I’ll exhale, and you’ll be gone already.

These years, these days, these hours that I sit here, holding my breath, waiting, watching, treading water, you’re growing. Changing. Separating. Learning.

I am too. We are growing together, but also, apart.

It’s going so fast. Just like they said it would.

The look of nostalgia in my father’s eyes as he first saw you, brand new and beautiful, and then looked at me, your mother, has spread. It has begun to form, between the wrinkles, upon my own face.

My heart twinges in reminiscence, and yet rejoices in pride at the person you are becoming.

I can’t wait for the future. But also, well, I can.

Because these years when you still want to hold my hand as we walk to school, when you still reach first for my arms every morning when you stumble down the hall into the warm kitchen, the smells of breakfast having awoken you, when you’re still carelessly dancing between the produce at the market, arms out wide, feet tapping, oblivious to spectators, are fleeting.

These golden years are reaching their climax.

The dials on the calendar are spinning, swiftly. Each turn a reminder of progress. Of milestones. Of memories.

And sometimes, it’s scary.

Am I doing this right, this motherhood thing?

Am I enough?

Or too much?

Am I giving you the tools to deal with your life?

Will the lessons we are learning together carry you forward, always?

When you remember these years with me, what will you say?
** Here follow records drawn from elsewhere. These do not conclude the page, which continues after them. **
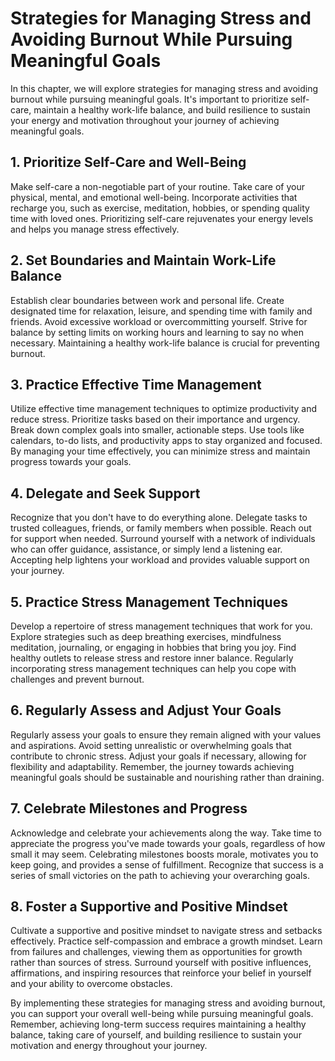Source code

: Strategies for Managing Stress and Avoiding Burnout While Pursuing Meaningful Goals
===============================================================================================

In this chapter, we will explore strategies for managing stress and avoiding burnout while pursuing meaningful goals. It's important to prioritize self-care, maintain a healthy work-life balance, and build resilience to sustain your energy and motivation throughout your journey of achieving meaningful goals.

**1. Prioritize Self-Care and Well-Being**
------------------------------------------

Make self-care a non-negotiable part of your routine. Take care of your physical, mental, and emotional well-being. Incorporate activities that recharge you, such as exercise, meditation, hobbies, or spending quality time with loved ones. Prioritizing self-care rejuvenates your energy levels and helps you manage stress effectively.

**2. Set Boundaries and Maintain Work-Life Balance**
----------------------------------------------------

Establish clear boundaries between work and personal life. Create designated time for relaxation, leisure, and spending time with family and friends. Avoid excessive workload or overcommitting yourself. Strive for balance by setting limits on working hours and learning to say no when necessary. Maintaining a healthy work-life balance is crucial for preventing burnout.

**3. Practice Effective Time Management**
-----------------------------------------

Utilize effective time management techniques to optimize productivity and reduce stress. Prioritize tasks based on their importance and urgency. Break down complex goals into smaller, actionable steps. Use tools like calendars, to-do lists, and productivity apps to stay organized and focused. By managing your time effectively, you can minimize stress and maintain progress towards your goals.

**4. Delegate and Seek Support**
--------------------------------

Recognize that you don't have to do everything alone. Delegate tasks to trusted colleagues, friends, or family members when possible. Reach out for support when needed. Surround yourself with a network of individuals who can offer guidance, assistance, or simply lend a listening ear. Accepting help lightens your workload and provides valuable support on your journey.

**5. Practice Stress Management Techniques**
--------------------------------------------

Develop a repertoire of stress management techniques that work for you. Explore strategies such as deep breathing exercises, mindfulness meditation, journaling, or engaging in hobbies that bring you joy. Find healthy outlets to release stress and restore inner balance. Regularly incorporating stress management techniques can help you cope with challenges and prevent burnout.

**6. Regularly Assess and Adjust Your Goals**
---------------------------------------------

Regularly assess your goals to ensure they remain aligned with your values and aspirations. Avoid setting unrealistic or overwhelming goals that contribute to chronic stress. Adjust your goals if necessary, allowing for flexibility and adaptability. Remember, the journey towards achieving meaningful goals should be sustainable and nourishing rather than draining.

**7. Celebrate Milestones and Progress**
----------------------------------------

Acknowledge and celebrate your achievements along the way. Take time to appreciate the progress you've made towards your goals, regardless of how small it may seem. Celebrating milestones boosts morale, motivates you to keep going, and provides a sense of fulfillment. Recognize that success is a series of small victories on the path to achieving your overarching goals.

**8. Foster a Supportive and Positive Mindset**
-----------------------------------------------

Cultivate a supportive and positive mindset to navigate stress and setbacks effectively. Practice self-compassion and embrace a growth mindset. Learn from failures and challenges, viewing them as opportunities for growth rather than sources of stress. Surround yourself with positive influences, affirmations, and inspiring resources that reinforce your belief in yourself and your ability to overcome obstacles.

By implementing these strategies for managing stress and avoiding burnout, you can support your overall well-being while pursuing meaningful goals. Remember, achieving long-term success requires maintaining a healthy balance, taking care of yourself, and building resilience to sustain your motivation and energy throughout your journey.
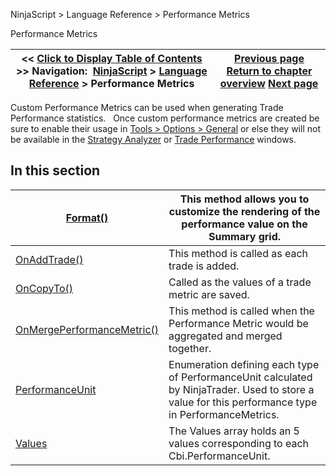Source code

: ﻿
NinjaScript \> Language Reference \> Performance Metrics

Performance Metrics

| \<\< [Click to Display Table of Contents](performance_metrics.md) \>\> **Navigation:**     [NinjaScript](ninjascript.md) \> [Language Reference](language_reference_wip.md) \> Performance Metrics | [Previous page](supportsmultiobjectiveoptimiza.md) [Return to chapter overview](language_reference_wip.md) [Next page](format.md) |
| --- | --- |
Custom Performance Metrics can be used when generating Trade Performance statistics. 
 
Once custom performance metrics are created be sure to enable their usage in [Tools \> Options \> General](general_section.md) or else they will not be available in the [Strategy Analyzer](strategy_analyzer.md) or [Trade Performance](trade_performance.md) windows.
 
## In this section

| [Format()](format.md) | This method allows you to customize the rendering of the performance value on the Summary grid. |
| --- | --- |
| [OnAddTrade()](onaddtrade.md) | This method is called as each trade is added. |
| [OnCopyTo()](oncopyto.md) | Called as the values of a trade metric are saved. |
| [OnMergePerformanceMetric()](onmergeperformancemetric.md) | This method is called when the Performance Metric would be aggregated and merged together. |
| [PerformanceUnit](performanceunit.md) | Enumeration defining each type of PerformanceUnit calculated by NinjaTrader. Used to store a value for this performance type in PerformanceMetrics. |
| [Values](performancemetric_values.md) | The Values array holds an 5 values corresponding to each Cbi.PerformanceUnit. |
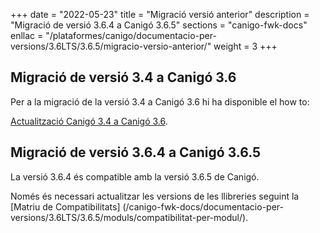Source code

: +++
date        = "2022-05-23"
title       = "Migració versió anterior"
description = "Migració de versió 3.6.4 a Canigó 3.6.5"
sections    = "canigo-fwk-docs"
enllac		= "/plataformes/canigo/documentacio-per-versions/3.6LTS/3.6.5/migracio-versio-anterior/"
weight		= 3
+++

## Migració de versió 3.4 a Canigó 3.6

Per a la migració de la versió 3.4 a Canigó 3.6 hi ha disponible el how to:

[Actualització Canigó 3.4 a Canigó 3.6](/howtos/2021-10-Howto-Actualitzacio_Canigo3_4_Canigo3_6/).

## Migració de versió 3.6.4 a Canigó 3.6.5

La versió 3.6.4 és compatible amb la versió 3.6.5 de Canigó.

Només és necessari actualitzar les versions de les llibreries seguint la [Matriu de Compatibilitats]
(/canigo-fwk-docs/documentacio-per-versions/3.6LTS/3.6.5/moduls/compatibilitat-per-modul/).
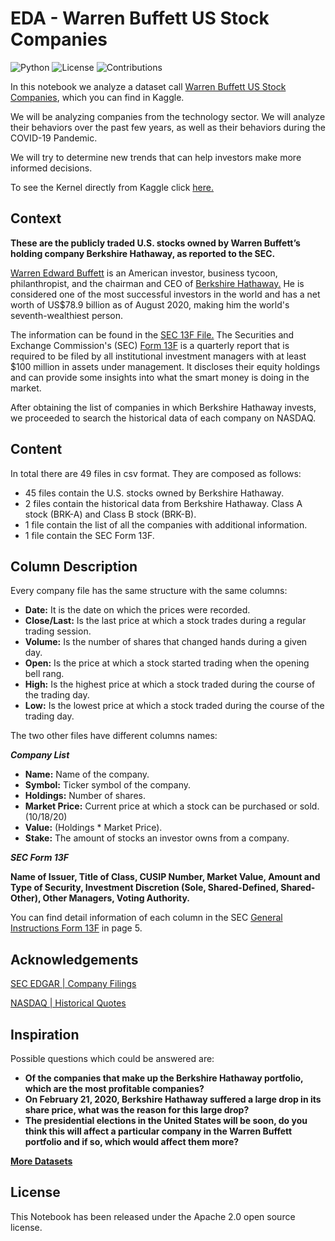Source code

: # EDA - Warren Buffett US Stock Companies

![Python](https://img.shields.io/badge/Python-3.7.6-blue) ![License](https://img.shields.io/badge/License-Apache%202.0-orange) ![Contributions](https://img.shields.io/badge/Contributions-Welcome-green)

In this notebook we analyze a dataset call [Warren Buffett US Stock Companies](https://www.kaggle.com/tomasmantero/warren-buffett-us-stock-companies), which you can find in Kaggle.

We will be analyzing companies from the technology sector. We will analyze their behaviors over the past few years, as well as their behaviors during the COVID-19 Pandemic.

We will try to determine new trends that can help investors make more informed decisions.

To see the Kernel directly from Kaggle click [here.](https://www.kaggle.com/tomasmantero/eda-warren-buffett-us-stock-companies)

## Context

**These are the publicly traded U.S. stocks owned by Warren Buffett’s holding company Berkshire Hathaway, as reported to the SEC.**

[Warren Edward Buffett](https://en.wikipedia.org/wiki/Warren_Buffett) is an American investor, business tycoon, philanthropist, and the chairman and CEO of [Berkshire Hathaway.](https://en.wikipedia.org/wiki/Berkshire_Hathaway) He is considered one of the most successful investors in the world and has a net worth of US$78.9 billion as of August 2020, making him the world's seventh-wealthiest person.

The information can be found in the [SEC 13F File.](https://www.sec.gov/Archives/edgar/data/1067983/000095012320009058/xslForm13F_X01/960.xml) The Securities and Exchange Commission's (SEC) [Form 13F](https://www.investopedia.com/terms/f/form-13f.asp) is a quarterly report that is required to be filed by all institutional investment managers with at least $100 million in assets under management. It discloses their equity holdings and can provide some insights into what the smart money is doing in the market.

After obtaining the list of companies in which Berkshire Hathaway invests, we proceeded to search the historical data of each company on NASDAQ.

## Content

In total there are 49 files in csv format. They are composed as follows:

- 45 files contain the U.S. stocks owned by Berkshire Hathaway. 
- 2 files contain the historical data from Berkshire Hathaway. Class A stock (BRK-A) and Class B stock (BRK-B).
- 1 file contain the list of all the companies with additional information.
- 1 file contain the SEC Form 13F.

## Column Description

Every company file has the same structure with the same columns:

- **Date:** It is the date on which the prices were recorded.
- **Close/Last:** Is the last price at which a stock trades during a regular trading session.
- **Volume:** Is the number of shares that changed hands during a given day.
- **Open:** Is the price at which a stock started trading when the opening bell rang.
- **High:** Is the highest price at which a stock traded during the course of the trading day.
- **Low:** Is the lowest price at which a stock traded during the course of the trading day.

The two other files have different columns names:

***Company List***

- **Name:** Name of the company.
- **Symbol:** Ticker symbol of the company.
- **Holdings:** Number of shares.
- **Market Price:** Current price at which a stock can be purchased or sold. (10/18/20)
- **Value:** (Holdings * Market Price).  
- **Stake:** The amount of stocks an investor owns from a company.

***SEC Form 13F***

**Name of Issuer, Title of Class, CUSIP Number, Market Value, Amount and Type of Security, Investment Discretion (Sole, Shared-Defined, Shared-Other), Other Managers, Voting Authority.**

You can find detail information of each column in the SEC [General Instructions Form 13F](https://www.sec.gov/pdf/form13f.pdf) in page 5.

## Acknowledgements

[SEC EDGAR | Company Filings](https://www.sec.gov/edgar/searchedgar/companysearch.html)

[NASDAQ | Historical Quotes](https://www.nasdaq.com/)

## Inspiration

Possible questions which could be answered are:

- **Of the companies that make up the Berkshire Hathaway portfolio, which are the most profitable companies?**
- **On February 21, 2020, Berkshire Hathaway suffered a large drop in its share price, what was the reason for this large drop?**
- **The presidential elections in the United States will be soon, do you think this will affect a particular company in the Warren Buffett portfolio and if so, which would affect them more?**

**[More Datasets](https://www.kaggle.com/tomasmantero/datasets)**

## License

This Notebook has been released under the Apache 2.0 open source license.
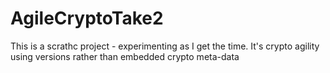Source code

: # AgileCryptoTake2

This is a scrathc project - experimenting as I get the time. It's crypto agility using versions rather than embedded crypto meta-data
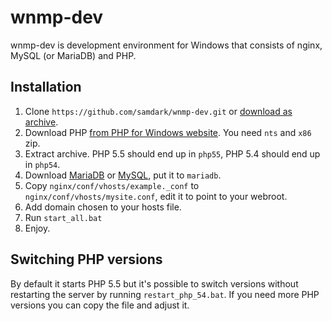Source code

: wnmp-dev
========

wnmp-dev is development environment for Windows that consists of nginx, MySQL (or MariaDB) and PHP.

Installation
------------

1. Clone `https://github.com/samdark/wnmp-dev.git` or [download as archive](https://github.com/samdark/wnmp-dev/archive/master.zip).
2. Download PHP [from PHP for Windows website](http://windows.php.net/download/). You need `nts` and `x86` zip.
3. Extract archive. PHP 5.5 should end up in `php55`, PHP 5.4 should end up in `php54`.
4. Download [MariaDB](https://downloads.mariadb.org/) or [MySQL](https://dev.mysql.com/downloads/windows/installer/), put it to `mariadb`.
5. Copy `nginx/conf/vhosts/example._conf` to `nginx/conf/vhosts/mysite.conf`, edit it to point to your webroot.
6. Add domain chosen to your hosts file.
7. Run `start_all.bat`
8. Enjoy.

Switching PHP versions
----------------------

By default it starts PHP 5.5 but it's possible to switch versions without restarting the server by running
`restart_php_54.bat`. If you need more PHP versions you can copy the file and adjust it.

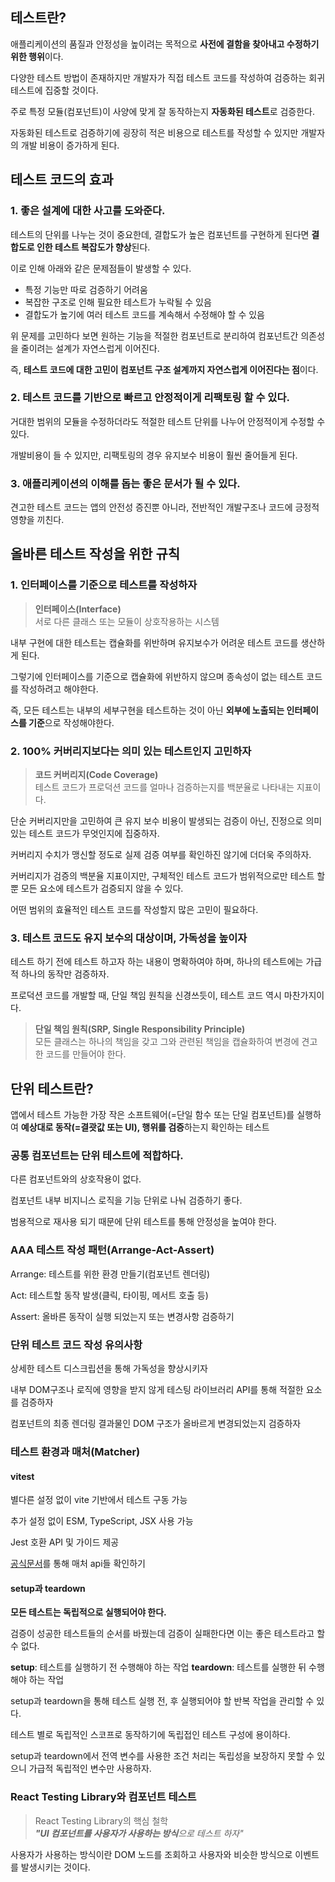 ## 테스트란?

애플리케이션의 품질과 안정성을 높이려는 목적으로 **사전에 결함을 찾아내고 수정하기 위한 행위**이다.

다양한 테스트 방법이 존재하지만 개발자가 직접 테스트 코드를 작성하여 검증하는 회귀 테스트에 집중할 것이다.

주로 특정 모듈(컴포넌트)이 사양에 맞게 잘 동작하는지 **자동화된 테스트**로 검증한다.

자동화된 테스트로 검증하기에 굉장히 적은 비용으로 테스트를 작성할 수 있지만 개발자의 개발 비용이 증가하게 된다.

## 테스트 코드의 효과

### 1. 좋은 설계에 대한 사고를 도와준다.

테스트의 단위를 나누는 것이 중요한데, 결합도가 높은 컴포넌트를 구현하게 된다면 **결합도로 인한 테스트 복잡도가 향상**된다.

이로 인해 아래와 같은 문제점들이 발생할 수 있다.

- 특정 기능만 따로 검증하기 어려움
- 복잡한 구조로 인해 필요한 테스트가 누락될 수 있음
- 결합도가 높기에 여러 테스트 코드를 계속해서 수정해야 할 수 있음

위 문제를 고민하다 보면 원하는 기능을 적절한 컴포넌트로 분리하여 컴포넌트간 의존성을 줄이려는 설계가 자연스럽게 이어진다.

즉, **테스트 코드에 대한 고민이 컴포넌트 구조 설계까지 자연스럽게 이어진다는 점**이다.

### 2. 테스트 코드를 기반으로 빠르고 안정적이게 리팩토링 할 수 있다.

거대한 범위의 모듈을 수정하더라도 적절한 테스트 단위를 나누어 안정적이게 수정할 수 있다.

개발비용이 들 수 있지만, 리팩토링의 경우 유지보수 비용이 훨씬 줄어들게 된다.

### 3. 애플리케이션의 이해를 돕는 좋은 문서가 될 수 있다.

견고한 테스트 코드는 앱의 안전성 증진뿐 아니라, 전반적인 개발구조나 코드에 긍정적 영향을 끼친다.

## 올바른 테스트 작성을 위한 규칙

### 1. 인터페이스를 기준으로 테스트를 작성하자

> **인터페이스(Interface)** </br>
> 서로 다른 클래스 또는 모듈이 상호작용하는 시스템

내부 구현에 대한 테스트는 캡슐화를 위반하며 유지보수가 어려운 테스트 코드를 생산하게 된다.

그렇기에 인터페이스를 기준으로 캡슐화에 위반하지 않으며 종속성이 없는 테스트 코드를 작성하려고 해야한다.

즉, 모든 테스트는 내부의 세부구현을 테스트하는 것이 아닌 **외부에 노출되는 인터페이스를 기준**으로 작성해야한다.

### 2. 100% 커버리지보다는 의미 있는 테스트인지 고민하자

> **코드 커버리지(Code Coverage)** </br>
> 테스트 코드가 프로덕션 코드를 얼마나 검증하는지를 백분율로 나타내는 지표이다.

단순 커버리지만을 고민하여 큰 유지 보수 비용이 발생되는 검증이 아닌, 진정으로 의미 있는 테스트 코드가 무엇인지에 집중하자.

커버리지 수치가 맹신할 정도로 실제 검증 여부를 확인하진 않기에 더더욱 주의하자.

커버리지가 검증의 백분율 지표이지만, 구체적인 테스트 코드가 범위적으로만 테스트 할 뿐 모든 요소에 테스트가 검증되지 않을 수 있다.

어떤 범위의 효율적인 테스트 코드를 작성할지 많은 고민이 필요하다.

### 3. 테스트 코드도 유지 보수의 대상이며, 가독성을 높이자

테스트 하기 전에 테스트 하고자 하는 내용이 명확하여야 하며, 하나의 테스트에는 가급적 하나의 동작만 검증하자.

프로덕션 코드를 개발할 때, 단일 책임 원칙을 신경쓰듯이, 테스트 코드 역시 마찬가지이다.

> **단일 책임 원칙(SRP, Single Responsibility Principle)** </br>
> 모든 클래스는 하나의 책임을 갖고 그와 관련된 책임을 캡슐화하여 변경에 견고한 코드를 만들어야 한다.

## 단위 테스트란?

앱에서 테스트 가능한 가장 작은 소프트웨어(=단일 함수 또는 단일 컴포넌트)를 실행하여 **예상대로 동작(=결괏값 또는 UI), 행위를 검증**하는지 확인하는 테스트

### 공통 컴포넌트는 단위 테스트에 적합하다.

다른 컴포넌트와의 상호작용이 없다.

컴포넌트 내부 비지니스 로직을 기능 단위로 나눠 검증하기 좋다.

범용적으로 재사용 되기 때문에 단위 테스트를 통해 안정성을 높여야 한다.

### AAA 테스트 작성 패턴(Arrange-Act-Assert)

Arrange: 테스트를 위한 환경 만들기(컴포넌트 렌더링)

Act: 테스트할 동작 발생(클릭, 타이핑, 메서트 호출 등)

Assert: 올바른 동작이 실행 되었는지 또는 변경사항 검증하기

### 단위 테스트 코드 작성 유의사항

상세한 테스트 디스크립션을 통해 가독성을 향상시키자

내부 DOM구조나 로직에 영향을 받지 않게 테스팅 라이브러리 API를 통해 적절한 요소를 검증하자

컴포넌트의 최종 렌더링 결과물인 DOM 구조가 올바르게 변경되었는지 검증하자

### 테스트 환경과 매처(Matcher)

#### vitest

별다른 설정 없이 vite 기반에서 테스트 구동 가능

추가 설정 없이 ESM, TypeScript, JSX 사용 가능

Jest 호환 API 및 가이드 제공

[공식문서](https://vitest.dev/)를 통해 매처 api들 확인하기

#### setup과 teardown

**모든 테스트는 독립적으로 실행되어야 한다.**

검증이 성공한 테스트들의 순서를 바꿨는데 검증이 실패한다면 이는 좋은 테스트라고 할 수 없다.

**setup**: 테스트를 실행하기 전 수행해야 하는 작업
**teardown**: 테스트를 실행한 뒤 수행해야 하는 작업

setup과 teardown을 통해 테스트 실행 전, 후 실행되어야 할 반복 작업을 관리할 수 있다.

테스트 별로 독립적인 스코프로 동작하기에 독립접인 테스트 구성에 용이하다.

setup과 teardown에서 전역 변수를 사용한 조건 처리는 독립성을 보장하지 못할 수 있으니 가급적 독립적인 변수만 사용하자.

### React Testing Library와 컴포넌트 테스트

> React Testing Library의 핵심 철학</br><i>**"UI 컴포넌트를 사용자가 사용하는 방식**으로 테스트 하자"</i>

사용자가 사용하는 방식이란 DOM 노드를 조회하고 사용자와 비슷한 방식으로 이벤트를 발생시키는 것이다.
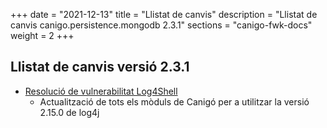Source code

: +++
date        = "2021-12-13"
title       = "Llistat de canvis"
description = "Llistat de canvis canigo.persistence.mongodb 2.3.1"
sections    = "canigo-fwk-docs"
weight		= 2
+++

## Llistat de canvis versió 2.3.1

- [Resolució de vulnerabilitat Log4Shell](/noticies/2021-12-13-CAN-actualitzacio-canigo-3_4_7_3_6_1/)
   - Actualització de tots els mòduls de Canigó per a utilitzar la versió 2.15.0 de log4j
How will you feel? Will I have been the role model you needed and deserved?

How will I know?

I see you giggling and talking about boys and it sends chills down my spine. If I haven’t figured it out yet myself, how can I possibly know what to say to you?

Would you listen even if I had?

I see your little brother provoke you and your intense anger in response, hormones firing, the ability to be rational gone in the heat of the moment, and I reflect upon those years with some pain.

This part is hard. It hurts, growing up.

How can I make it better for you?

How can I be the best me while also being the best mother for you two?

I love you so, my darling girl. Even when I’m angry. Even when I screw up, which is often. Even when my expectations cloud my judgement. Even when you don’t like me. Even when it’s easy. Especially when it’s hard.

I will never fail at anything so much as this—motherhood.

But also, I will never do anything better.

I love you. And that, I think, is enough.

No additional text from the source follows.